Eén van de voordelen van
tempera is dat de verf snel droogt. Maar deze verf is dof en stug, je kunt er geen mooie overgangen mee maken of heel gedetailleerd schilderen.
De schilder bracht daarom de verf aan met fijne arceringen, om toch overgangen te kunnen schilderen. En om schilderijen te laten glanzen en te beschermen gebruikten zij als laatste laag een dun laagje vernis: hars met olie.

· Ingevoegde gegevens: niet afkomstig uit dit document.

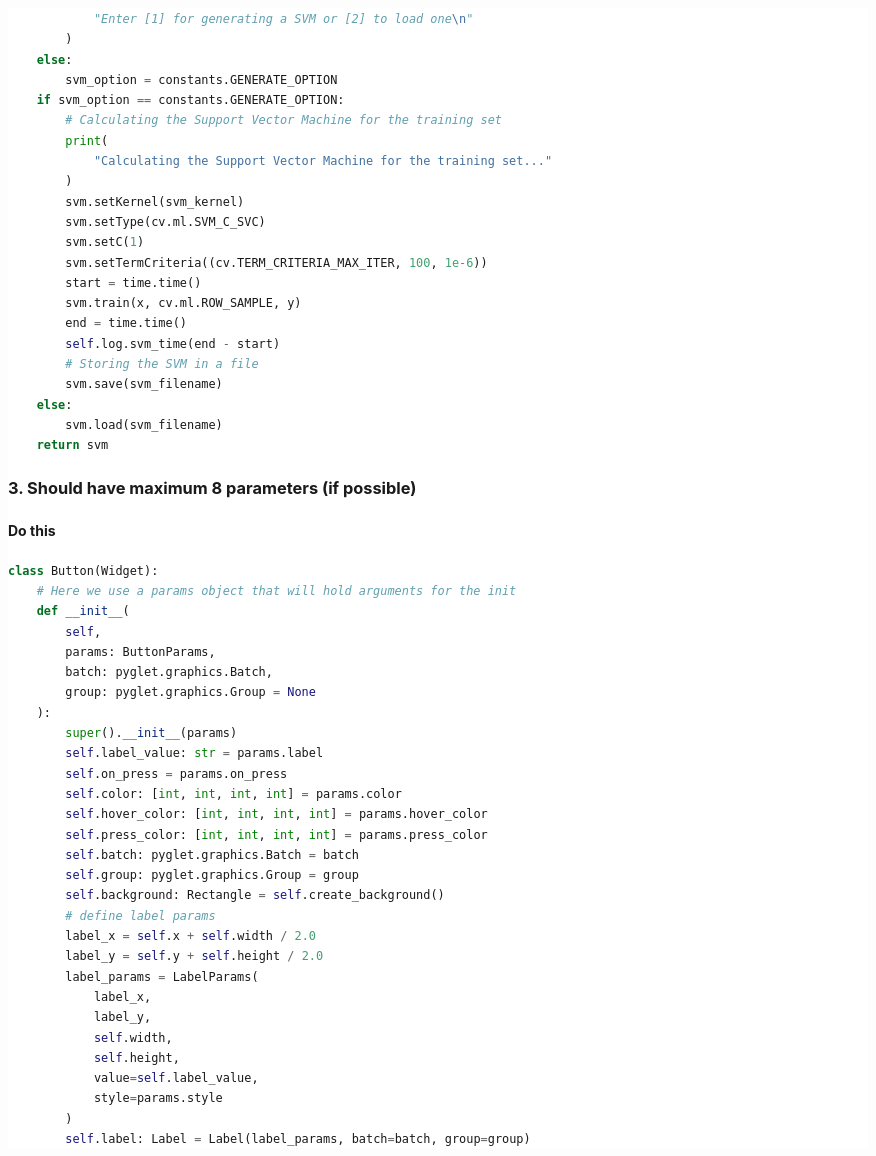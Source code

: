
 ```py
            "Enter [1] for generating a SVM or [2] to load one\n"
        )
    else:
        svm_option = constants.GENERATE_OPTION
    if svm_option == constants.GENERATE_OPTION:
        # Calculating the Support Vector Machine for the training set
        print(
            "Calculating the Support Vector Machine for the training set..."
        )
        svm.setKernel(svm_kernel)
        svm.setType(cv.ml.SVM_C_SVC)
        svm.setC(1)
        svm.setTermCriteria((cv.TERM_CRITERIA_MAX_ITER, 100, 1e-6))
        start = time.time()
        svm.train(x, cv.ml.ROW_SAMPLE, y)
        end = time.time()
        self.log.svm_time(end - start)
        # Storing the SVM in a file
        svm.save(svm_filename)
    else:
        svm.load(svm_filename)
    return svm
```

### 3. Should have maximum 8 parameters (if possible)

#### Do this

```py
class Button(Widget):
    # Here we use a params object that will hold arguments for the init
    def __init__(
        self,
        params: ButtonParams,
        batch: pyglet.graphics.Batch,
        group: pyglet.graphics.Group = None
    ):
        super().__init__(params)
        self.label_value: str = params.label
        self.on_press = params.on_press
        self.color: [int, int, int, int] = params.color
        self.hover_color: [int, int, int, int] = params.hover_color
        self.press_color: [int, int, int, int] = params.press_color
        self.batch: pyglet.graphics.Batch = batch
        self.group: pyglet.graphics.Group = group
        self.background: Rectangle = self.create_background()
        # define label params
        label_x = self.x + self.width / 2.0
        label_y = self.y + self.height / 2.0
        label_params = LabelParams(
            label_x,
            label_y,
            self.width,
            self.height,
            value=self.label_value,
            style=params.style
        )
        self.label: Label = Label(label_params, batch=batch, group=group)
```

Giotto - Maestà ca. 1310 |
Als drager werd hout (een paneel) gebruikt. Deze panelen stelde men samen uit planken die dwars op de groeiringen waren gezaagd. Het werd bestreken met een mengsel van kalk of gips en lijm om alle oneffenheden weg te werken. Na droging van deze laag werd deze perfect vlak geschuurd. Daarna werden twee grondlagen aangebracht.
Giotto (1267 – 1337)
Ook Giotto werkte met tempera. De figuren van Giotto di Bondone zijn monumentaler, al is bij hem ook nog sprake van een statisch beeld met een plooival van kleding die vooral lineair is. Het realisme, een natuurgetrouwe weergave komt bij hem sterker naar voren. Giotto ontdekte hoe hij een betere illusie van diepte kon scheppen op een plat vlak. Ook wist hij duidelijker uitdrukking te geven aan de gevoelens van zijn personages. Bekijk zijn prachtige Maestà bij het Google Art Project.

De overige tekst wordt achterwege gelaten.